God, does that mean I will have to leave home? Will I ever see my friends again? Can I take my Andy doll with me? Will my Mommy and Daddy go with me, or will they be glad to get rid of me? Maybe everyone will be happy if I go away.

My brothers call me a pest. Today when Eric came home he yelled at me because I played with his Matchbox farm. He seemed to think I was going to try to steal his tractors. Then Karl yelled because I broke his GI Joe. 

God, you know I was just trying to have fun by myself when everyone else was too busy. No one seems to have time for me.

Every afternoon when I come home from kindergarten, Mommy is busy in the kitchen and Daddy tells me it is too cold or too muddy to go outside with him.

Today I found Mommy’s lipstick. I was just trying to experiment and see what I would look like. I thought it would make me pretty like Mommy, but instead of being happy, she was angry because I got a little on the floor. I could not help it if I stepped on it and then it got on her new bedspread. It was Mommy that stepped on the other piece and squished it all over her new carpet.

Will Mommy be happy to get rid of me? What about Daddy?
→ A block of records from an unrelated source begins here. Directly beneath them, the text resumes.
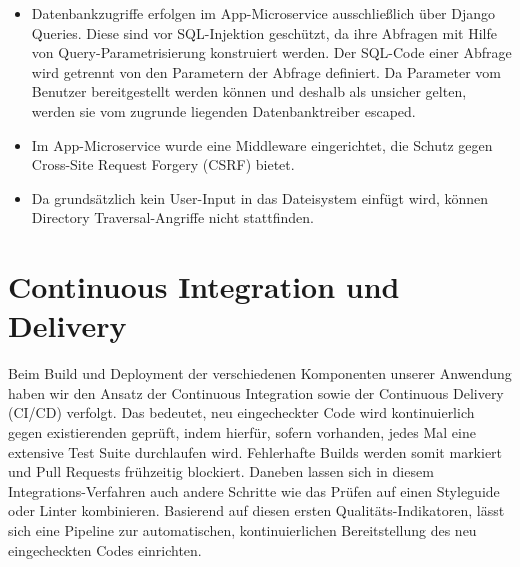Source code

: \documentclass{article}
\begin{document}
\begin{itemize}
    \item Datenbankzugriffe erfolgen im App-Microservice ausschließlich über Django Queries. Diese sind vor SQL-Injektion geschützt, da ihre Abfragen mit Hilfe von Query-Parametrisierung konstruiert werden. Der SQL-Code einer Abfrage wird getrennt von den Parametern der Abfrage definiert. Da Parameter vom Benutzer bereitgestellt werden können und deshalb als unsicher gelten, werden sie vom zugrunde liegenden Datenbanktreiber escaped.~\cite{django-security}
    \item Im App-Microservice wurde eine Middleware eingerichtet, die Schutz gegen Cross-Site Request Forgery (CSRF) bietet.
    \item Da grundsätzlich kein User-Input in das Dateisystem einfügt wird, können Directory Traversal-Angriffe nicht stattfinden.
\end{itemize}




\section{Continuous Integration und Delivery} %

Beim Build und Deployment der verschiedenen Komponenten unserer Anwendung haben wir den Ansatz der Continuous Integration sowie der Continuous Delivery (CI/CD) verfolgt. Das bedeutet, neu eingecheckter Code wird kontinuierlich gegen existierenden geprüft, indem hierfür, sofern vorhanden, jedes Mal eine extensive Test Suite durchlaufen wird. Fehlerhafte Builds werden somit markiert und Pull Requests frühzeitig blockiert. Daneben lassen sich in diesem Integrations-Verfahren auch andere Schritte wie das Prüfen auf einen Styleguide oder Linter kombinieren. Basierend auf diesen ersten Qualitäts-Indikatoren, lässt sich eine Pipeline zur automatischen, kontinuierlichen Bereitstellung des neu eingecheckten Codes einrichten. 
\end{document}
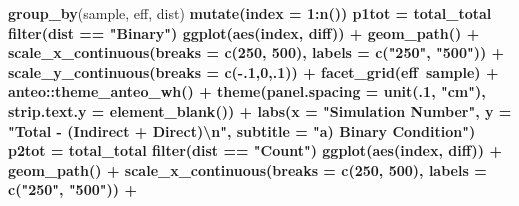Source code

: \documentclass[]{DissertateUSU}
\newenvironment{Shaded}{\begin{snugshade}}{\end{snugshade}}
\newcommand{\KeywordTok}[1]{\textcolor[rgb]{0.13,0.29,0.53}{\textbf{#1}}}
\newcommand{\DataTypeTok}[1]{\textcolor[rgb]{0.13,0.29,0.53}{#1}}
\newcommand{\DecValTok}[1]{\textcolor[rgb]{0.00,0.00,0.81}{#1}}
\newcommand{\CharTok}[1]{\textcolor[rgb]{0.31,0.60,0.02}{#1}}
\newcommand{\StringTok}[1]{\textcolor[rgb]{0.31,0.60,0.02}{#1}}
\newcommand{\OperatorTok}[1]{\textcolor[rgb]{0.81,0.36,0.00}{\textbf{#1}}}
\newcommand{\NormalTok}[1]{#1}
\begin{document}
\begin{Shaded}
\begin{Highlighting}[]
{{{{{{{{{{\StringTok{  }\KeywordTok{group_by}\NormalTok{(sample, eff, dist) }\OperatorTok{%>%}
\StringTok{  }\KeywordTok{mutate}\NormalTok{(}\DataTypeTok{index =} \DecValTok{1}\OperatorTok{:}\KeywordTok{n}\NormalTok{())}
\NormalTok{p1tot =}\StringTok{ }\NormalTok{total_total }\OperatorTok{%>%}
\StringTok{  }\KeywordTok{filter}\NormalTok{(dist }\OperatorTok{==}\StringTok{ "Binary"}\NormalTok{) }\OperatorTok{%>%}
\StringTok{  }\KeywordTok{ggplot}\NormalTok{(}\KeywordTok{aes}\NormalTok{(index, diff)) }\OperatorTok{+}
\StringTok{    }\KeywordTok{geom_path}\NormalTok{() }\OperatorTok{+}
\StringTok{    }\KeywordTok{scale_x_continuous}\NormalTok{(}\DataTypeTok{breaks =} \KeywordTok{c}\NormalTok{(}\DecValTok{250}\NormalTok{, }\DecValTok{500}\NormalTok{),}
                       \DataTypeTok{labels =} \KeywordTok{c}\NormalTok{(}\StringTok{"250"}\NormalTok{, }\StringTok{"500"}\NormalTok{)) }\OperatorTok{+}
\StringTok{    }\KeywordTok{scale_y_continuous}\NormalTok{(}\DataTypeTok{breaks =} \KeywordTok{c}\NormalTok{(}\OperatorTok{-}\NormalTok{.}\DecValTok{1}\NormalTok{,}\DecValTok{0}\NormalTok{,.}\DecValTok{1}\NormalTok{)) }\OperatorTok{+}
\StringTok{    }\KeywordTok{facet_grid}\NormalTok{(eff}\OperatorTok{~}\NormalTok{sample) }\OperatorTok{+}
\StringTok{    }\NormalTok{anteo}\OperatorTok{::}\KeywordTok{theme_anteo_wh}\NormalTok{() }\OperatorTok{+}
\StringTok{    }\KeywordTok{theme}\NormalTok{(}\DataTypeTok{panel.spacing =} \KeywordTok{unit}\NormalTok{(.}\DecValTok{1}\NormalTok{, }\StringTok{"cm"}\NormalTok{),}
          \DataTypeTok{strip.text.y =} \KeywordTok{element_blank}\NormalTok{()) }\OperatorTok{+}
\StringTok{    }\KeywordTok{labs}\NormalTok{(}\DataTypeTok{x =} \StringTok{"Simulation Number"}\NormalTok{,}
         \DataTypeTok{y =} \StringTok{"Total - (Indirect + Direct)}\CharTok{\textbackslash{}n}\StringTok{"}\NormalTok{,}
         \DataTypeTok{subtitle =} \StringTok{"a) Binary Condition"}\NormalTok{)}
\NormalTok{p2tot =}\StringTok{ }\NormalTok{total_total }\OperatorTok{%>%}
\StringTok{  }\KeywordTok{filter}\NormalTok{(dist }\OperatorTok{==}\StringTok{ "Count"}\NormalTok{) }\OperatorTok{%>%}
\StringTok{  }\KeywordTok{ggplot}\NormalTok{(}\KeywordTok{aes}\NormalTok{(index, diff)) }\OperatorTok{+}
\StringTok{  }\KeywordTok{geom_path}\NormalTok{() }\OperatorTok{+}
\StringTok{  }\KeywordTok{scale_x_continuous}\NormalTok{(}\DataTypeTok{breaks =} \KeywordTok{c}\NormalTok{(}\DecValTok{250}\NormalTok{, }\DecValTok{500}\NormalTok{),}
                     \DataTypeTok{labels =} \KeywordTok{c}\NormalTok{(}\StringTok{"250"}\NormalTok{, }\StringTok{"500"}\NormalTok{)) }\OperatorTok{+}
}}}}}}}}}}}}}}}
\end{Highlighting}
\end{Shaded}
\end{document}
I love Daddy and I like to sit on his lap. But when I try to rub noses with him or get some kisses from him he hollers for me to stay out of his face. I just wish he would put the paper down so I wouldn’t have to throw something at him to get his attention.

I don’t know why he gets so mad, because I just throw little things at his paper.

I do not want to hurt anybody.

I didn’t want to hurt David, but when he called me a baby and would not play with me, I hit him. Then he told Mommy that I was a pest on the school bus. That made her mad all over again. Just now Daddy got mad because he found that empty cookie sack under my bed.

Everybody’s mad at me.

God, it is so good to know that you love me, and you won’t get mad at me. Will you go to special needs with me?